Topological Ignorability for Structural Causal Effects Beyond Means

Researchers introduce topological-geometrical causal metrics that capture structural changes in outcome distributions beyond mean-based estimates, proposing 'topological ignorability' as a weaker assumption than standard causal inference methods. The framework identifies cases where traditional average treatment effects miss important distributional shifts, validated through synthetic and real-world benchmarks.

This paper addresses a fundamental limitation in causal inference: the reliance on average treatment effects (ATE) obscures interventions that restructure outcome distributions without changing their means. Traditional causal estimands miss critical phenomena like population segmentation, multimodality creation, or topological reorganization. The authors develop a rigorous mathematical framework using persistent homology and Betti numbers—tools from topological data analysis—to quantify these structural effects. Topological ignorability emerges as a relaxed assumption compared to standard conditional ignorability, requiring only that a chosen structural feature remains invariant rather than the entire counterfactual distribution. This distinction matters practically: when an intervention creates disconnected regimes or reorganizes outcome clouds, conventional confounding adjustments fail silently while mean-based causal estimates appear unbiased. The validation framework is particularly compelling. In the Wisconsin breast-cancer benchmark, standard covariate balancing techniques achieve excellent standardized mean difference reduction yet leave ATE severely biased, while topological summaries (density-superlevel Betti contrasts, Euler signatures) remain stable across oracle, observational, and weighted specifications.

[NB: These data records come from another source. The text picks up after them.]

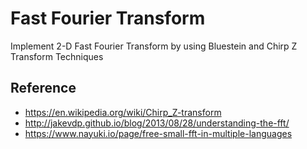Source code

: # Fast Fourier Transform

Implement 2-D Fast Fourier Transform by using Bluestein and Chirp Z Transform Techniques


Reference
----------
- https://en.wikipedia.org/wiki/Chirp_Z-transform
- http://jakevdp.github.io/blog/2013/08/28/understanding-the-fft/
- https://www.nayuki.io/page/free-small-fft-in-multiple-languages

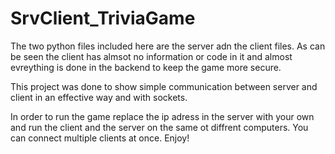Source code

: # SrvClient_TriviaGame
The two python files included here are the server adn the client files.
As can be seen the client has almsot no information or code in it and almost evreything is done in the backend to keep the game more secure.

This project was done to show simple communication between server and client in an effective way and with sockets.

In order to run the game replace the ip adress in the server with your own and run the client and the server on the same ot diffrent computers.
You can connect multiple clients at once.
Enjoy!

This robustness suggests topological metrics capture genuine causal phenomena independent of confounding adjustment strategy. The work bridges causal inference and computational topology, introducing new estimands relevant wherever distributions matter more than averages—epidemiology, economics, and policy evaluation. However, practical adoption faces challenges: topological summaries require sufficient sample sizes for reliable estimation, interpretability demands expertise in algebraic topology, and researchers must justify feature selection theoretically rather than empirically.

• →Mean-based causal effects miss important structural changes in outcome distributions, including population splits, loops, and topological reorganization.
• →Topological ignorability provides weaker causal identification assumptions than standard conditional ignorability while targeting distributional features.
• →Persistent homology and Betti numbers quantify distributional differences beyond averages, enabling detection of causal effects invisible to conventional estimands.
• →Standard covariate balancing can appear successful by mean-difference metrics while leaving structural causal estimates severely biased.
• →Topological causal metrics demonstrate stability across confounding adjustment strategies in benchmarks where traditional ATE remains biased.